_Required action_
Transcribe every entry exactly; the images stay out.

_Plain-text document sources_
....
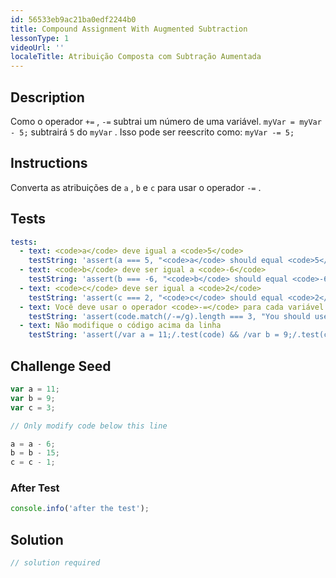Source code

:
 ```yaml
---
id: 56533eb9ac21ba0edf2244b0
title: Compound Assignment With Augmented Subtraction
lessonType: 1
videoUrl: ''
localeTitle: Atribuição Composta com Subtração Aumentada
---
```


## Description
<section id="description"> Como o operador <code>+=</code> , <code>-=</code> subtrai um número de uma variável. <code>myVar = myVar - 5;</code> subtrairá <code>5</code> do <code>myVar</code> . Isso pode ser reescrito como: <code>myVar -= 5;</code> </section>

## Instructions
<section id="instructions"> Converta as atribuições de <code>a</code> , <code>b</code> e <code>c</code> para usar o operador <code>-=</code> . </section>

## Tests
<section id='tests'>

```yml
tests:
  - text: <code>a</code> deve igual a <code>5</code>
    testString: 'assert(a === 5, "<code>a</code> should equal <code>5</code>");'
  - text: <code>b</code> deve ser igual a <code>-6</code>
    testString: 'assert(b === -6, "<code>b</code> should equal <code>-6</code>");'
  - text: <code>c</code> deve ser igual a <code>2</code>
    testString: 'assert(c === 2, "<code>c</code> should equal <code>2</code>");'
  - text: Você deve usar o operador <code>-=</code> para cada variável
    testString: 'assert(code.match(/-=/g).length === 3, "You should use the <code>-=</code> operator for each variable");'
  - text: Não modifique o código acima da linha
    testString: 'assert(/var a = 11;/.test(code) && /var b = 9;/.test(code) && /var c = 3;/.test(code), "Do not modify the code above the line");'

```

</section>

## Challenge Seed
<section id='challengeSeed'>

<div id='js-seed'>

```js
var a = 11;
var b = 9;
var c = 3;

// Only modify code below this line

a = a - 6;
b = b - 15;
c = c - 1;

```

</div>


### After Test
<div id='js-teardown'>

```js
console.info('after the test');
```

</div>

</section>

## Solution
<section id='solution'>

```js
// solution required
```
</section>
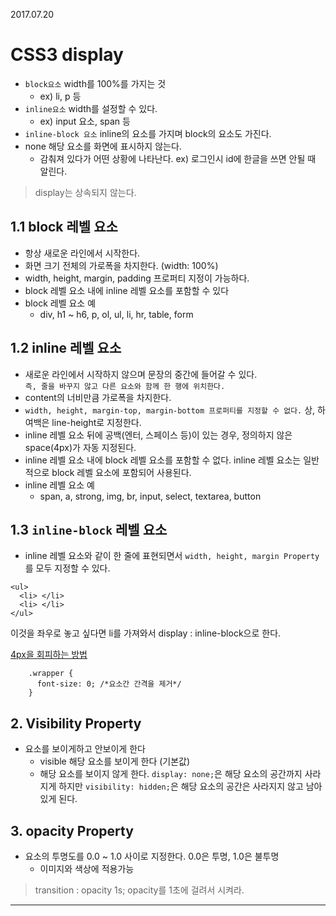 2017.07.20

# CSS3 display
- `block요소` width를 100%를 가지는 것
  - ex) li, p 등
- `inline요소` width를 설정할 수 있다.
  - ex) input 요소, span 등
- `inline-block 요소` inline의 요소를 가지며 block의 요소도 가진다.
- none 해당 요소를 화면에 표시하지 않는다.
  - 감춰져 있다가 어떤 상황에 나타난다. ex) 로그인시 id에 한글을 쓰면 안될 때 알린다.

> display는 상속되지 않는다.

## 1.1 block 레벨 요소
- 항상 새로운 라인에서 시작한다.
- 화면 크기 전체의 가로폭을 차지한다. (width: 100%)
- width, height, margin, padding 프로퍼티 지정이 가능하다.
- block 레벨 요소 내에 inline 레벨 요소를 포함할 수 있다
- block 레벨 요소 예
  - div, h1 ~ h6, p, ol, ul, li, hr, table, form

## 1.2 inline 레벨 요소
- 새로운 라인에서 시작하지 않으며 문장의 중간에 들어갈 수 있다.  
`즉, 줄을 바꾸지 않고 다른 요소와 함께 한 행에 위치한다.`
- content의 너비만큼 가로폭을 차지한다.
- `width, height, margin-top, margin-bottom 프로퍼티를 지정할 수 없다.` 상, 하 여백은 line-height로 지정한다.
- inline 레벨 요소 뒤에 공백(엔터, 스페이스 등)이 있는 경우, 정의하지 않은 space(4px)가 자동 지정된다.
- inline 레벨 요소 내에 block 레벨 요소를 포함할 수 없다. inline 레벨 요소는 일반적으로 block 레벨 요소에 포함되어 사용된다.
- inline 레벨 요소 예
  - span, a, strong, img, br, input, select, textarea, button

## 1.3 `inline-block` 레벨 요소
- inline 레벨 요소와 같이 한 줄에 표현되면서 `width, height, margin Property`를 모두 지정할 수 있다.

```
<ul>
  <li> </li>
  <li> </li>
</ul>
```
이것을 좌우로 놓고 싶다면 li를 가져와서 display : inline-block으로 한다.

[4px을 회피하는 방법](https://css-tricks.com/fighting-the-space-between-inline-block-elements/)
```
    .wrapper {
      font-size: 0; /*요소간 간격을 제거*/
    }
```
## 2. Visibility Property
- 요소를 보이게하고 안보이게 한다 
  - visible	해당 요소를 보이게 한다 (기본값)
  -	해당 요소를 보이지 않게 한다. `display: none;`은 해당 요소의 공간까지 사라지게 하지만 `visibility: hidden;`은 해당 요소의 공간은 사라지지 않고 남아있게 된다.

## 3. opacity Property
- 요소의 투명도를 0.0 ~ 1.0 사이로 지정한다. 0.0은 투명, 1.0은 불투명
  - 이미지와 색상에 적용가능
> transition : opacity 1s;  opacity를 1초에 걸려서 시켜라.

---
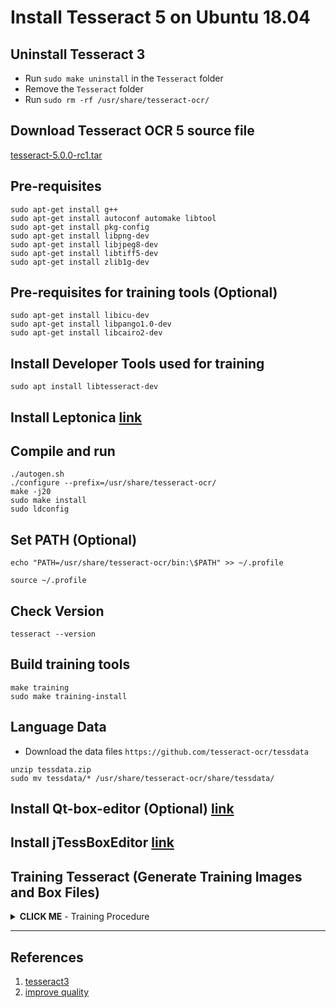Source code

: # Install Tesseract 5 on Ubuntu 18.04


## Uninstall Tesseract 3

- Run `sudo make uninstall` in the `Tesseract` folder
- Remove the `Tesseract` folder
- Run `sudo rm -rf /usr/share/tesseract-ocr/`

## Download Tesseract OCR 5 source file

[tesseract-5.0.0-rc1.tar](https://github.com/tesseract-ocr/tesseract/releases)

## Pre-requisites

```shell
sudo apt-get install g++
sudo apt-get install autoconf automake libtool
sudo apt-get install pkg-config
sudo apt-get install libpng-dev
sudo apt-get install libjpeg8-dev
sudo apt-get install libtiff5-dev
sudo apt-get install zlib1g-dev
```

## Pre-requisites for training tools (Optional)

```shell
sudo apt-get install libicu-dev
sudo apt-get install libpango1.0-dev
sudo apt-get install libcairo2-dev
```

## Install Developer Tools used for training

```shell
sudo apt install libtesseract-dev
```

## Install Leptonica [link](https://github.com/chenghanc/Install-NVIDIA-Driver-CUDA-cuDNN-and-OpenCV/tree/tesseract3)

## Compile and run

```shell
./autogen.sh
./configure --prefix=/usr/share/tesseract-ocr/
make -j20
sudo make install
sudo ldconfig
```

## Set PATH (Optional)

```shell
echo "PATH=/usr/share/tesseract-ocr/bin:\$PATH" >> ~/.profile

source ~/.profile
```

## Check Version

```shell
tesseract --version
```

## Build training tools

```shell
make training
sudo make training-install
```

## Language Data

- Download the data files `https://github.com/tesseract-ocr/tessdata`

```shell
unzip tessdata.zip
sudo mv tessdata/* /usr/share/tesseract-ocr/share/tessdata/
```

## Install Qt-box-editor (Optional) [link](https://github.com/chenghanc/Install-NVIDIA-Driver-CUDA-cuDNN-and-OpenCV/tree/tesseract3)

## Install jTessBoxEditor [link](https://github.com/chenghanc/Install-NVIDIA-Driver-CUDA-cuDNN-and-OpenCV/tree/tesseract3)

## Training Tesseract (Generate Training Images and Box Files)

<details><summary><b>CLICK ME</b> - Training Procedure</summary>

- **Step 0:** Activate `jTessBoxEditor`

- **Step 1:** Generate

- **Step 10:** Check and test

```shell
tesseract --list-langs

tesseract 20211101311.jpg stdout -l eng
```


</details>



---

## References

1. [tesseract3](https://github.com/chenghanc/Install-NVIDIA-Driver-CUDA-cuDNN-and-OpenCV/tree/tesseract3)
2. [improve quality](http://coddingbuddy.com/article/51897036/how-can-i-improve-tesseract-results-quality)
....
_Solved problem_
Source code

:
 ```yaml
---
id: 56533eb9ac21ba0edf2244b0
title: Compound Assignment With Augmented Subtraction
lessonType: 1
videoUrl: ''
localeTitle: Atribuição Composta com Subtração Aumentada
---
```


## Description
<section id="description"> Como o operador <code>+=</code> , <code>-=</code> subtrai um número de uma variável. <code>myVar = myVar - 5;</code> subtrairá <code>5</code> do <code>myVar</code> . Isso pode ser reescrito como: <code>myVar -= 5;</code> </section>

## Instructions
<section id="instructions"> Converta as atribuições de <code>a</code> , <code>b</code> e <code>c</code> para usar o operador <code>-=</code> . </section>

## Tests
<section id='tests'>

```yml
tests:
  - text: <code>a</code> deve igual a <code>5</code>
    testString: 'assert(a === 5, "<code>a</code> should equal <code>5</code>");'
  - text: <code>b</code> deve ser igual a <code>-6</code>
    testString: 'assert(b === -6, "<code>b</code> should equal <code>-6</code>");'
  - text: <code>c</code> deve ser igual a <code>2</code>
    testString: 'assert(c === 2, "<code>c</code> should equal <code>2</code>");'
  - text: Você deve usar o operador <code>-=</code> para cada variável
    testString: 'assert(code.match(/-=/g).length === 3, "You should use the <code>-=</code> operator for each variable");'
  - text: Não modifique o código acima da linha
    testString: 'assert(/var a = 11;/.test(code) && /var b = 9;/.test(code) && /var c = 3;/.test(code), "Do not modify the code above the line");'

```

</section>

## Challenge Seed
<section id='challengeSeed'>

<div id='js-seed'>

```js
var a = 11;
var b = 9;
var c = 3;

// Only modify code below this line

a = a - 6;
b = b - 15;
c = c - 1;

```

</div>


### After Test
<div id='js-teardown'>

```js
console.info('after the test');
```

</div>

</section>

## Solution
<section id='solution'>

```js
// solution required
```
</section>
 2017.07.20

# CSS3 display
- `block요소` width를 100%를 가지는 것
  - ex) li, p 등
- `inline요소` width를 설정할 수 있다.
  - ex) input 요소, span 등
- `inline-block 요소` inline의 요소를 가지며 block의 요소도 가진다.
- none 해당 요소를 화면에 표시하지 않는다.
  - 감춰져 있다가 어떤 상황에 나타난다. ex) 로그인시 id에 한글을 쓰면 안될 때 알린다.

> display는 상속되지 않는다.

## 1.1 block 레벨 요소
- 항상 새로운 라인에서 시작한다.
- 화면 크기 전체의 가로폭을 차지한다. (width: 100%)
- width, height, margin, padding 프로퍼티 지정이 가능하다.
- block 레벨 요소 내에 inline 레벨 요소를 포함할 수 있다
- block 레벨 요소 예
  - div, h1 ~ h6, p, ol, ul, li, hr, table, form

## 1.2 inline 레벨 요소
- 새로운 라인에서 시작하지 않으며 문장의 중간에 들어갈 수 있다.  
`즉, 줄을 바꾸지 않고 다른 요소와 함께 한 행에 위치한다.`
- content의 너비만큼 가로폭을 차지한다.
- `width, height, margin-top, margin-bottom 프로퍼티를 지정할 수 없다.` 상, 하 여백은 line-height로 지정한다.
- inline 레벨 요소 뒤에 공백(엔터, 스페이스 등)이 있는 경우, 정의하지 않은 space(4px)가 자동 지정된다.
- inline 레벨 요소 내에 block 레벨 요소를 포함할 수 없다. inline 레벨 요소는 일반적으로 block 레벨 요소에 포함되어 사용된다.
- inline 레벨 요소 예
  - span, a, strong, img, br, input, select, textarea, button

## 1.3 `inline-block` 레벨 요소
- inline 레벨 요소와 같이 한 줄에 표현되면서 `width, height, margin Property`를 모두 지정할 수 있다.

```
<ul>
  <li> </li>
  <li> </li>
</ul>
```
이것을 좌우로 놓고 싶다면 li를 가져와서 display : inline-block으로 한다.

[4px을 회피하는 방법](https://css-tricks.com/fighting-the-space-between-inline-block-elements/)
```
    .wrapper {
      font-size: 0; /*요소간 간격을 제거*/
    }
```
## 2. Visibility Property
- 요소를 보이게하고 안보이게 한다 
  - visible	해당 요소를 보이게 한다 (기본값)
  -	해당 요소를 보이지 않게 한다. `display: none;`은 해당 요소의 공간까지 사라지게 하지만 `visibility: hidden;`은 해당 요소의 공간은 사라지지 않고 남아있게 된다.

## 3. opacity Property
- 요소의 투명도를 0.0 ~ 1.0 사이로 지정한다. 0.0은 투명, 1.0은 불투명
  - 이미지와 색상에 적용가능
> transition : opacity 1s;  opacity를 1초에 걸려서 시켜라.

---
Source code

: # Install Tesseract 5 on Ubuntu 18.04


## Uninstall Tesseract 3

- Run `sudo make uninstall` in the `Tesseract` folder
- Remove the `Tesseract` folder
- Run `sudo rm -rf /usr/share/tesseract-ocr/`

## Download Tesseract OCR 5 source file

[tesseract-5.0.0-rc1.tar](https://github.com/tesseract-ocr/tesseract/releases)

## Pre-requisites

```shell
sudo apt-get install g++
sudo apt-get install autoconf automake libtool
sudo apt-get install pkg-config
sudo apt-get install libpng-dev
sudo apt-get install libjpeg8-dev
sudo apt-get install libtiff5-dev
sudo apt-get install zlib1g-dev
```

## Pre-requisites for training tools (Optional)

```shell
sudo apt-get install libicu-dev
sudo apt-get install libpango1.0-dev
sudo apt-get install libcairo2-dev
```

## Install Developer Tools used for training

```shell
sudo apt install libtesseract-dev
```

## Install Leptonica [link](https://github.com/chenghanc/Install-NVIDIA-Driver-CUDA-cuDNN-and-OpenCV/tree/tesseract3)

## Compile and run

```shell
./autogen.sh
./configure --prefix=/usr/share/tesseract-ocr/
make -j20
sudo make install
sudo ldconfig
```

## Set PATH (Optional)

```shell
echo "PATH=/usr/share/tesseract-ocr/bin:\$PATH" >> ~/.profile

source ~/.profile
```

## Check Version

```shell
tesseract --version
```

## Build training tools

```shell
make training
sudo make training-install
```

## Language Data

- Download the data files `https://github.com/tesseract-ocr/tessdata`

```shell
unzip tessdata.zip
sudo mv tessdata/* /usr/share/tesseract-ocr/share/tessdata/
```

## Install Qt-box-editor (Optional) [link](https://github.com/chenghanc/Install-NVIDIA-Driver-CUDA-cuDNN-and-OpenCV/tree/tesseract3)

## Install jTessBoxEditor [link](https://github.com/chenghanc/Install-NVIDIA-Driver-CUDA-cuDNN-and-OpenCV/tree/tesseract3)

## Training Tesseract (Generate Training Images and Box Files)

<details><summary><b>CLICK ME</b> - Training Procedure</summary>

- **Step 0:** Activate `jTessBoxEditor`

- **Step 1:** Generate

- **Step 10:** Check and test

```shell
tesseract --list-langs

tesseract 20211101311.jpg stdout -l eng
```


</details>



---

## References

1. [tesseract3](https://github.com/chenghanc/Install-NVIDIA-Driver-CUDA-cuDNN-and-OpenCV/tree/tesseract3)
2. [improve quality](http://coddingbuddy.com/article/51897036/how-can-i-improve-tesseract-results-quality)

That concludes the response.